● **Exercise objective**: Beneath this line are the data; copy exactly the part of them that opens with the line containing "Epoch 719/1000" and closes with the line containing "Epoch 725/1000", and only that part.
Data for the task section start
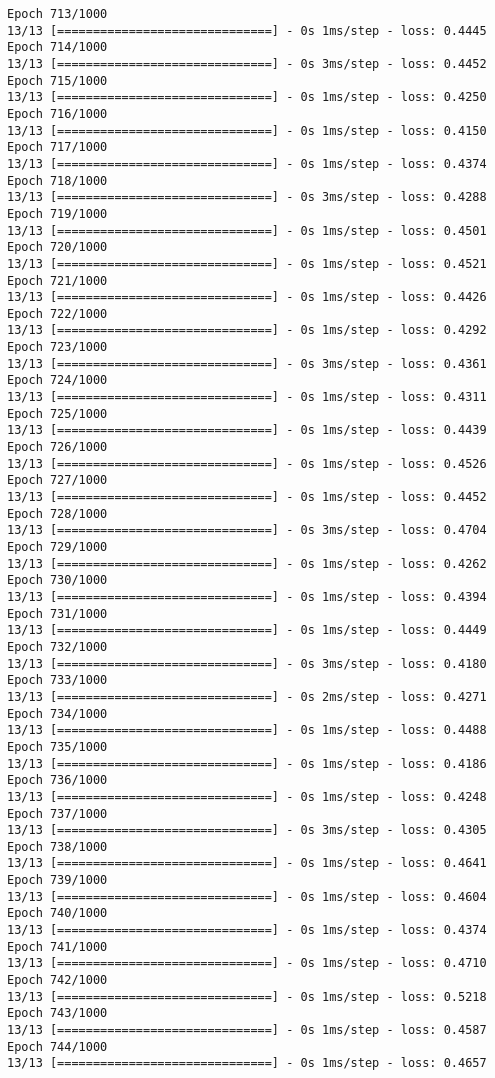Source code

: \documentclass[11pt]{article}
\begin{document}
\begin{Verbatim}[commandchars=\\\{\}]
Epoch 713/1000
13/13 [==============================] - 0s 1ms/step - loss: 0.4445
Epoch 714/1000
13/13 [==============================] - 0s 3ms/step - loss: 0.4452
Epoch 715/1000
13/13 [==============================] - 0s 1ms/step - loss: 0.4250
Epoch 716/1000
13/13 [==============================] - 0s 1ms/step - loss: 0.4150
Epoch 717/1000
13/13 [==============================] - 0s 1ms/step - loss: 0.4374
Epoch 718/1000
13/13 [==============================] - 0s 3ms/step - loss: 0.4288
Epoch 719/1000
13/13 [==============================] - 0s 1ms/step - loss: 0.4501
Epoch 720/1000
13/13 [==============================] - 0s 1ms/step - loss: 0.4521
Epoch 721/1000
13/13 [==============================] - 0s 1ms/step - loss: 0.4426
Epoch 722/1000
13/13 [==============================] - 0s 1ms/step - loss: 0.4292
Epoch 723/1000
13/13 [==============================] - 0s 3ms/step - loss: 0.4361
Epoch 724/1000
13/13 [==============================] - 0s 1ms/step - loss: 0.4311
Epoch 725/1000
13/13 [==============================] - 0s 1ms/step - loss: 0.4439
Epoch 726/1000
13/13 [==============================] - 0s 1ms/step - loss: 0.4526
Epoch 727/1000
13/13 [==============================] - 0s 1ms/step - loss: 0.4452
Epoch 728/1000
13/13 [==============================] - 0s 3ms/step - loss: 0.4704
Epoch 729/1000
13/13 [==============================] - 0s 1ms/step - loss: 0.4262
Epoch 730/1000
13/13 [==============================] - 0s 1ms/step - loss: 0.4394
Epoch 731/1000
13/13 [==============================] - 0s 1ms/step - loss: 0.4449
Epoch 732/1000
13/13 [==============================] - 0s 3ms/step - loss: 0.4180
Epoch 733/1000
13/13 [==============================] - 0s 2ms/step - loss: 0.4271
Epoch 734/1000
13/13 [==============================] - 0s 1ms/step - loss: 0.4488
Epoch 735/1000
13/13 [==============================] - 0s 1ms/step - loss: 0.4186
Epoch 736/1000
13/13 [==============================] - 0s 1ms/step - loss: 0.4248
Epoch 737/1000
13/13 [==============================] - 0s 3ms/step - loss: 0.4305
Epoch 738/1000
13/13 [==============================] - 0s 1ms/step - loss: 0.4641
Epoch 739/1000
13/13 [==============================] - 0s 1ms/step - loss: 0.4604
Epoch 740/1000
13/13 [==============================] - 0s 1ms/step - loss: 0.4374
Epoch 741/1000
13/13 [==============================] - 0s 1ms/step - loss: 0.4710
Epoch 742/1000
13/13 [==============================] - 0s 1ms/step - loss: 0.5218
Epoch 743/1000
13/13 [==============================] - 0s 1ms/step - loss: 0.4587
Epoch 744/1000
13/13 [==============================] - 0s 1ms/step - loss: 0.4657

\end{Verbatim}
\end{document}

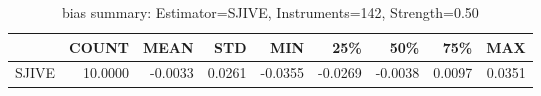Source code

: \begin{table}[ht]
\centering
\caption{bias summary: Estimator=SJIVE, Instruments=142, Strength=0.50}
\begin{tabular}{lrrrrrrrr}
\toprule
 & COUNT & MEAN & STD & MIN & 25\% & 50\% & 75\% & MAX \\
\midrule
SJIVE & 10.0000 & -0.0033 & 0.0261 & -0.0355 & -0.0269 & -0.0038 & 0.0097 & 0.0351 \\
\bottomrule
\end{tabular}
\end{table}

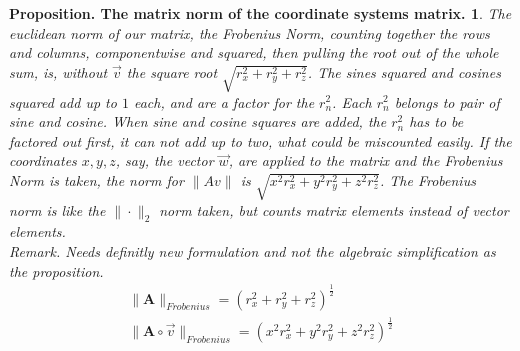 \documentclass[a4paper]{article}
\begin{document}
\newtheorem{PropositionMatrixNorm}{Proposition. The matrix norm of the coordinate systems matrix.}
\begin{PropositionMatrixNorm}
\label{proposition_matrix_norm}
The euclidean norm of our matrix, the Frobenius Norm, counting together the rows and columns, componentwise and squared, then pulling the root out of the whole sum, is, without $\vec{v}$ the square root $\sqrt{r_{x}^{2}+r_{y}^{2}+r_{z}^{2}}$. The sines squared and cosines squared add up to $1$ each, and are a factor for the $r_{n}^{2}$. Each $r_{n}^{2}$ belongs to pair of sine and cosine. When sine and cosine squares are added, the $r_{n}^{2}$ has to be factored out first, it can not add up to two, what could be miscounted easily. If the coordinates $x,y,z$, say, the vector $\vec{w}$, are applied to the matrix and the Frobenius Norm is taken, the norm for $\|Av\|$ is $\sqrt{x^{2}r_{x}^{2}+y^{2}r_{y}^{2}+z^{2}r_{z}^{2}}$. The Frobenius norm is like the $\|\cdot\|_{2}$ norm taken, but counts matrix elements instead of vector elements.\\

Remark. Needs definitly new formulation and not the algebraic simplification as the proposition.\\

\begin{displaymath}
\begin{align}
\|\boldsymbol{A}\|_{Frobenius} = (r_{x}^{2}+r_{y}^{2}+r_{z}^{2})^{\frac{1}{2}}\\
\|\boldsymbol{A}\circ\vec{v}\|_{Frobenius} = (x^{2}r_{x}^{2}+y^{2}r_{y}^{2}+z^{2}r_{z}^{2})^{\frac{1}{2}}
\end{align}
\end{displaymath}
\end{PropositionMatrixNorm}
\end{document}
Data for the task section end
● **Final answer**:
Epoch 719/1000
13/13 [==============================] - 0s 1ms/step - loss: 0.4501
Epoch 720/1000
13/13 [==============================] - 0s 1ms/step - loss: 0.4521
Epoch 721/1000
13/13 [==============================] - 0s 1ms/step - loss: 0.4426
Epoch 722/1000
13/13 [==============================] - 0s 1ms/step - loss: 0.4292
Epoch 723/1000
13/13 [==============================] - 0s 3ms/step - loss: 0.4361
Epoch 724/1000
13/13 [==============================] - 0s 1ms/step - loss: 0.4311
Epoch 725/1000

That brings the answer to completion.